Observation data: J2000 epoch
- Right ascension: 10^{h} 09^{m} 20.910^{s}
- Declination: −80° 51′ 30.73″
- Distance: 6,440 ly (1,975 pc) ly
- Apparent magnitude (V): 11.6
- Apparent dimensions (V): 1.33′
- Constellation: Chamaeleon
- Designations: Caldwell 109, Hen 2-44, Sa2-57, PK 296-20.1, PN G296.6-20.0, ESO 19-2

= NGC 3195 =

Planetary nebula in the constellation Chamaeleon

NGC 3195 (also known as Caldwell 109) is a planetary nebula located in the southern constellation of Chamaeleon. Discovered by Sir John Herschel in 1835, this 11.6 apparent magnitude planetary nebula is slightly oval in shape, with dimensions of 40×35 arc seconds, and can be seen visually in telescopic apertures of 10.5 cm at low magnifications.

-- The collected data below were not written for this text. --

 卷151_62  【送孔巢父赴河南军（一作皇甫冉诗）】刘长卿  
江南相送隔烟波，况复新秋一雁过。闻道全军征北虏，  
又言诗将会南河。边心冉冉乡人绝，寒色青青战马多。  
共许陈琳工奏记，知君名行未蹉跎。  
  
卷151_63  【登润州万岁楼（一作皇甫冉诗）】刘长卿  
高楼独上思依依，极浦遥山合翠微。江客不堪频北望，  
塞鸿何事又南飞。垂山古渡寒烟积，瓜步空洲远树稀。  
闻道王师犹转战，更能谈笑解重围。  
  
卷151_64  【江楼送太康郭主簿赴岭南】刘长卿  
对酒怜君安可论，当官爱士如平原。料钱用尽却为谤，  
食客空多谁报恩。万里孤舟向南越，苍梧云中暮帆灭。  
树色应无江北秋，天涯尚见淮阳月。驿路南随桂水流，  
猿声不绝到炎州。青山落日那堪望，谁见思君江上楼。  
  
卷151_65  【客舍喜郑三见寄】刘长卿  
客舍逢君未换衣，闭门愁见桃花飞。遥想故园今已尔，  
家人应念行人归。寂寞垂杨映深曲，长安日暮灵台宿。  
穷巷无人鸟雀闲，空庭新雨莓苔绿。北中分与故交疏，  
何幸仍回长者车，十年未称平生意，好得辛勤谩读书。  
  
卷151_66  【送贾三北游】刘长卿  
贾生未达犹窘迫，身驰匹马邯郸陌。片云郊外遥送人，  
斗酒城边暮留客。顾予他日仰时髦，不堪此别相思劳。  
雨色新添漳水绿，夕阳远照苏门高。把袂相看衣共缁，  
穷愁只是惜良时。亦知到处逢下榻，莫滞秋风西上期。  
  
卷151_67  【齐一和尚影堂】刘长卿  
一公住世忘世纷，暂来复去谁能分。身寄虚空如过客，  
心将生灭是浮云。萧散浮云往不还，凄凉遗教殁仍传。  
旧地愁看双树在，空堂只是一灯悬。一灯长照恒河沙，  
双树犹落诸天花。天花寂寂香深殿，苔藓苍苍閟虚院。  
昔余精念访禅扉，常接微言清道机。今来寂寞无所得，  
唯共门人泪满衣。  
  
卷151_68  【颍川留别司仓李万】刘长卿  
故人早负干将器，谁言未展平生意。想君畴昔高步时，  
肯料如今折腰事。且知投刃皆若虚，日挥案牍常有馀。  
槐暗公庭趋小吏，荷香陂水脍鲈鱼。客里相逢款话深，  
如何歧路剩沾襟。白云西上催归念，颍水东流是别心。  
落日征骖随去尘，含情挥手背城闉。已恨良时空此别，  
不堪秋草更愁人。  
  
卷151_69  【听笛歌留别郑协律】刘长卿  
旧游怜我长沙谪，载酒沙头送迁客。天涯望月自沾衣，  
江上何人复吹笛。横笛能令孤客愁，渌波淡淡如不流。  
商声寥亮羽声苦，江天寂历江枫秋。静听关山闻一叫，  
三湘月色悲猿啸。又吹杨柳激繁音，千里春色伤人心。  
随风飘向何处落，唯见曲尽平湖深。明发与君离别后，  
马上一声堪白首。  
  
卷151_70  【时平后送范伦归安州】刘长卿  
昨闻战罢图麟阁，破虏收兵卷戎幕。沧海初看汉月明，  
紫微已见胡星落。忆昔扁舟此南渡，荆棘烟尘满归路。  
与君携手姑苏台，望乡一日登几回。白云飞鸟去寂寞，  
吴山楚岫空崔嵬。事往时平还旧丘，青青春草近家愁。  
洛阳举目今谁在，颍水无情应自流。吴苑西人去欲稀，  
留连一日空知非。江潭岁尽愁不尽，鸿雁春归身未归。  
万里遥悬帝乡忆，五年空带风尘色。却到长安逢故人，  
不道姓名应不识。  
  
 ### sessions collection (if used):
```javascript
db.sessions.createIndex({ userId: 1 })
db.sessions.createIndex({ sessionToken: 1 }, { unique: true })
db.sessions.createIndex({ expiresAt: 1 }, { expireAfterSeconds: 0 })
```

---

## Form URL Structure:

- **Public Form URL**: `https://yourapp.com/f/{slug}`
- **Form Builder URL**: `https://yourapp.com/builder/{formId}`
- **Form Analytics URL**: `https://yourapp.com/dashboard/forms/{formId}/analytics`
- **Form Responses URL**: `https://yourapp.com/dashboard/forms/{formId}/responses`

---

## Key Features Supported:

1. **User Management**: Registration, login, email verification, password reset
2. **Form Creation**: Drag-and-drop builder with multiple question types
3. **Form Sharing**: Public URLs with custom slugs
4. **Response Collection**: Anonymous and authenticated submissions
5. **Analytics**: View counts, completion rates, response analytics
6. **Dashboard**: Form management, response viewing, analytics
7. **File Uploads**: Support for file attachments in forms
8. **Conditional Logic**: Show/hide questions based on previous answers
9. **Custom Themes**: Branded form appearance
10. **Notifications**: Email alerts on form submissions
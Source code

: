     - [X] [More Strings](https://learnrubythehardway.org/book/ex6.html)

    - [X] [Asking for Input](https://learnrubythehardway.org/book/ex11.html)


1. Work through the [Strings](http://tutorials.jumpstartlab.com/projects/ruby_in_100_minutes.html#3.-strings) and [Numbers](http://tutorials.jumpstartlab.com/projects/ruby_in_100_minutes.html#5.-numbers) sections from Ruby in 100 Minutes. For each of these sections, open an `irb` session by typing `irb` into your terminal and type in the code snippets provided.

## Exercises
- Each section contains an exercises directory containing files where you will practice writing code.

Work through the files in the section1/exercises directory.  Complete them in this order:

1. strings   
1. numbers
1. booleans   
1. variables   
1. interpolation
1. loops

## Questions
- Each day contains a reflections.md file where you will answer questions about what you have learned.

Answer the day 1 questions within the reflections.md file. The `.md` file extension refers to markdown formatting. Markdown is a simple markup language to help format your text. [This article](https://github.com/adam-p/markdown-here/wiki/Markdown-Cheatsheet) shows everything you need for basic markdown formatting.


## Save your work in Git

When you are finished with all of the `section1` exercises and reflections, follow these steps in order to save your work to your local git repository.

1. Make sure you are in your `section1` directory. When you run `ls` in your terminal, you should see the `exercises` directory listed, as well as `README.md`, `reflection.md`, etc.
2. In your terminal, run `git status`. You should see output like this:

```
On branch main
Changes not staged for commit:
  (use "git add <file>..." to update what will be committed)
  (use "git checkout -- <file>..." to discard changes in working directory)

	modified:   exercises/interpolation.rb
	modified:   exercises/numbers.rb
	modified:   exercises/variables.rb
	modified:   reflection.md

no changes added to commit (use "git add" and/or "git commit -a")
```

Spectroscopy reveals that NGC 3195 is approaching Earth at 17 km/s, while the nebulosity is expanding at around 40 km/s. The central star is listed as >15.3V or 16.1B magnitude. An analysis of Gaia data suggests that the central star is a binary system. Distance is estimated at 1.7 kpc.